■ WORK ITEM: Report every line of the data where the string "return" appears.

■ Saved data entries:
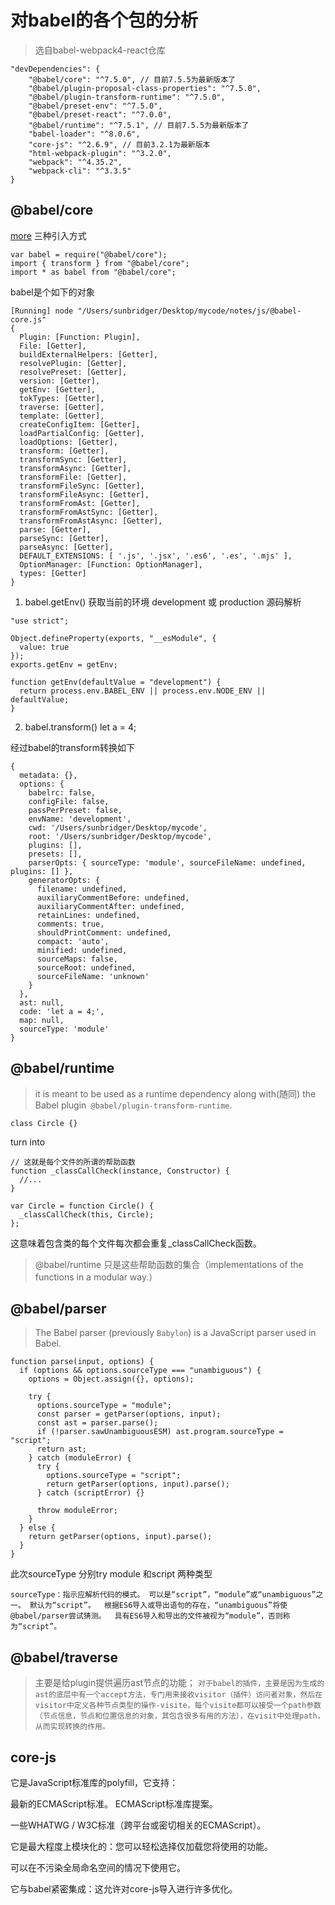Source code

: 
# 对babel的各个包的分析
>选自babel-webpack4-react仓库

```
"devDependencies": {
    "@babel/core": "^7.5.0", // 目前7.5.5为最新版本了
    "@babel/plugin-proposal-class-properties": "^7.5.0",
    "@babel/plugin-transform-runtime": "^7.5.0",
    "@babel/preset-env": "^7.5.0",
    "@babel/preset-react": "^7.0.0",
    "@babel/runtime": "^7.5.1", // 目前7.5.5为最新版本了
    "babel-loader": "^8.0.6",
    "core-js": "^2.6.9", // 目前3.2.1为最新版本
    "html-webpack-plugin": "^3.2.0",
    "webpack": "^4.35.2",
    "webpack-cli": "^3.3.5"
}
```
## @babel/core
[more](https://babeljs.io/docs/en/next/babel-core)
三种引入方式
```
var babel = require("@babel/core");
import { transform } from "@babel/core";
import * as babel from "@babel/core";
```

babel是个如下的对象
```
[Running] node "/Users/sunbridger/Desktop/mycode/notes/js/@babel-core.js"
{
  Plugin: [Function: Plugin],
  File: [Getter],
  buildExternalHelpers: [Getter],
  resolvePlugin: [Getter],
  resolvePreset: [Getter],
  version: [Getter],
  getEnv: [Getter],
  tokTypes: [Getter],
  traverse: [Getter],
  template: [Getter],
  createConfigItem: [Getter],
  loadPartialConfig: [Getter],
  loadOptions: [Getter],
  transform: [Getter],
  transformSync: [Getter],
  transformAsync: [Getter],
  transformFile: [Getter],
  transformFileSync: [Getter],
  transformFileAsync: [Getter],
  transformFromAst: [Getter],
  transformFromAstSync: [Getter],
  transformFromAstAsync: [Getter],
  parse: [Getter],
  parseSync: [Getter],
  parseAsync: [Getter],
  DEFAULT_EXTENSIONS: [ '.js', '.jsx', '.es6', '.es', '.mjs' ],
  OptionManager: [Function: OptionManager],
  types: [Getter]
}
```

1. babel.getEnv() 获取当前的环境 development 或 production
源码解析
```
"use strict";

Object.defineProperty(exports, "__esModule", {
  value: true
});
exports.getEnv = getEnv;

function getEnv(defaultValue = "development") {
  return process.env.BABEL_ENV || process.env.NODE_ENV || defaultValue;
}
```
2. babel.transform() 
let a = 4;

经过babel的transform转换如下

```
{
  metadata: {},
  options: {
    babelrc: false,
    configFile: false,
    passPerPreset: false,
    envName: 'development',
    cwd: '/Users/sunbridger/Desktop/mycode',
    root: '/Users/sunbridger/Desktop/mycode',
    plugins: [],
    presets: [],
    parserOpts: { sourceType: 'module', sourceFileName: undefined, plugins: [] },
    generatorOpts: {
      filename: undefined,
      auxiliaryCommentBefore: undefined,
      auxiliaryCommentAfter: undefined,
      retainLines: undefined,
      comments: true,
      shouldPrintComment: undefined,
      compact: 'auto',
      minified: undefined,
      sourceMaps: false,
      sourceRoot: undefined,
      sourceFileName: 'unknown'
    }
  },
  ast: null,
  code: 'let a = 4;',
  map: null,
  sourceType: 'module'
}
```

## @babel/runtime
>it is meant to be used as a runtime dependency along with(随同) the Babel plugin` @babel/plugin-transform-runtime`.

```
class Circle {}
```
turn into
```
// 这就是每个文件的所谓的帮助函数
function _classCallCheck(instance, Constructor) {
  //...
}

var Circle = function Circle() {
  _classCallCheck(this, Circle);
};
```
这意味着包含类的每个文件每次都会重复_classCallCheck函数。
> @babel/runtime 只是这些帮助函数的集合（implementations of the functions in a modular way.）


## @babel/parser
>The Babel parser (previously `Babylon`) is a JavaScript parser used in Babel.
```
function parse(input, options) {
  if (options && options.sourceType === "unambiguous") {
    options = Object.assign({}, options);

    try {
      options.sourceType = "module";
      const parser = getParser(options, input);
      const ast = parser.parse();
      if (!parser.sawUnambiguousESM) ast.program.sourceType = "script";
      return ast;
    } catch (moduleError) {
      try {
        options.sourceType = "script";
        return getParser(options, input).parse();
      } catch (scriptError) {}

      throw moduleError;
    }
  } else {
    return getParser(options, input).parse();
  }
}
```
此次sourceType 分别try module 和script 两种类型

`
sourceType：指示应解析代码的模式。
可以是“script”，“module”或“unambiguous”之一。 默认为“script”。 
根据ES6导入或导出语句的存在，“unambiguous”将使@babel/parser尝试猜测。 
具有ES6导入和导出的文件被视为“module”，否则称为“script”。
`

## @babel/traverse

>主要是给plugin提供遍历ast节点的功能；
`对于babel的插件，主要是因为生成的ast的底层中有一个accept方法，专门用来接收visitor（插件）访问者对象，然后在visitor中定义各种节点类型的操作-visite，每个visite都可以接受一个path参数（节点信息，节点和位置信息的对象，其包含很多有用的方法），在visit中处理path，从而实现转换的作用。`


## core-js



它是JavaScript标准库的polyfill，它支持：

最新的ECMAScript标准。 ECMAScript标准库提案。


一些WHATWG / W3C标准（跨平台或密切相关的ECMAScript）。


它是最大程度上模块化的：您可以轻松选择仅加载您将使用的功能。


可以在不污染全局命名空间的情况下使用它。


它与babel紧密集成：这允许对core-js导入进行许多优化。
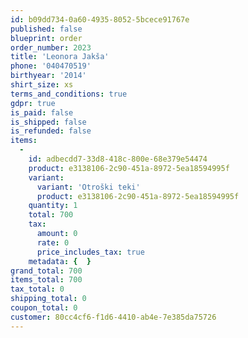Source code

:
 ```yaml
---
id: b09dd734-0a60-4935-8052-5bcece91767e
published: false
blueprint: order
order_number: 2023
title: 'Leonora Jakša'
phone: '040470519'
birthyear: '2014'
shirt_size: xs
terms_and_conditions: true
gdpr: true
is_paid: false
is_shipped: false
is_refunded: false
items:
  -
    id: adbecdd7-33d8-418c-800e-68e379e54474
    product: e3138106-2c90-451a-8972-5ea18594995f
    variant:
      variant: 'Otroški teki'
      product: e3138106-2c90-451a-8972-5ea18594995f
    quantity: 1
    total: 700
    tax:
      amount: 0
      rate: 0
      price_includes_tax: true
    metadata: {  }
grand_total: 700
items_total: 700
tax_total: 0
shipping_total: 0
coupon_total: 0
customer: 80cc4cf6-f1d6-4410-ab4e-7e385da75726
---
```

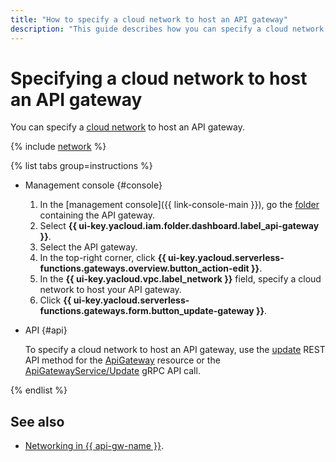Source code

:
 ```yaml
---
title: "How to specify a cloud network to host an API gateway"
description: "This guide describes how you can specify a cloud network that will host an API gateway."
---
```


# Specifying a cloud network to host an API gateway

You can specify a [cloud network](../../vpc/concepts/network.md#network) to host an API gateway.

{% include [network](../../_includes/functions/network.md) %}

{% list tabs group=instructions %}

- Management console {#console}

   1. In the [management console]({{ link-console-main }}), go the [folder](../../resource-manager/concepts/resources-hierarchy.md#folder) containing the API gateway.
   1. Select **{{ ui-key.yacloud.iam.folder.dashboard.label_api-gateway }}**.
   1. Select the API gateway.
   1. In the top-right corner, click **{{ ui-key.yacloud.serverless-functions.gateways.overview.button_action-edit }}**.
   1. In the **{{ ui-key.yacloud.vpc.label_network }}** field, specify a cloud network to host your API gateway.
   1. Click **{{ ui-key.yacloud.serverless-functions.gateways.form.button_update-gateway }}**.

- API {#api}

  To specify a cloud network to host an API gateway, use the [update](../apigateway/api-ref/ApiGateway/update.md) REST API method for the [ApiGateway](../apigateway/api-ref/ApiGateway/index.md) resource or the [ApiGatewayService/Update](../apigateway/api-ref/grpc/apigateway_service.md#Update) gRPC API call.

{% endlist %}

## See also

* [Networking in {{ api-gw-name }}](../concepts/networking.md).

■ RESPONSE:
  return process.env.BABEL_ENV || process.env.NODE_ENV || defaultValue;
      return ast;
        return getParser(options, input).parse();
    return getParser(options, input).parse();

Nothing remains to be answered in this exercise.